▶ YOUR GOAL
Look over the lines below. Report each one that includes the string "knitrout".

-- DATA FOR PROCESSING follows --

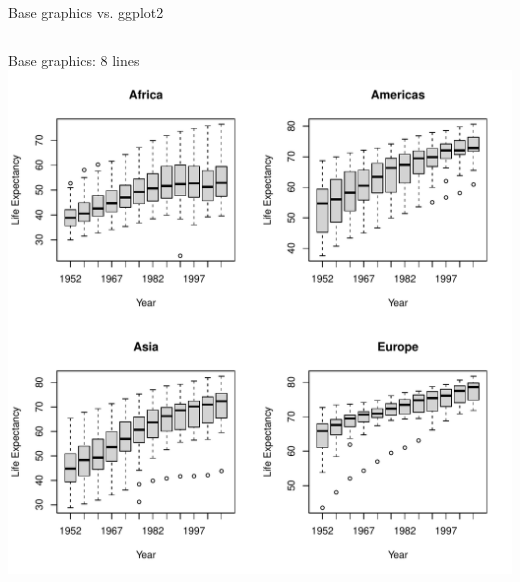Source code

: \documentclass[aspectratio=169]{beamer}\usepackage[]{graphicx}\usepackage[]{color}
\makeatletter
\def\maxwidth{ %
  \ifdim\Gin@nat@width>\linewidth
    \linewidth
  \else
    \Gin@nat@width
  \fi
}
\newenvironment{knitrout}{}{} %
\makeatother
\begin{document}
\begin{frame}[fragile]{Base graphics vs. ggplot2}
\begin{columns}
  \begin{column}{0.50\textwidth}
  Base graphics: 8 lines
\begin{knitrout}\scriptsize
{}\color{fgcolor}
\includegraphics[width=\maxwidth]{figure/unnamed-chunk-1-1} 


\end{knitrout}
\end{column}
\end{columns}
\end{frame}
\end{document}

-- DATA FOR PROCESSING concluded --

▶ RESULT OF THIS EXERCISE
\newenvironment{knitrout}{}{} %
\begin{knitrout}\scriptsize
\end{knitrout}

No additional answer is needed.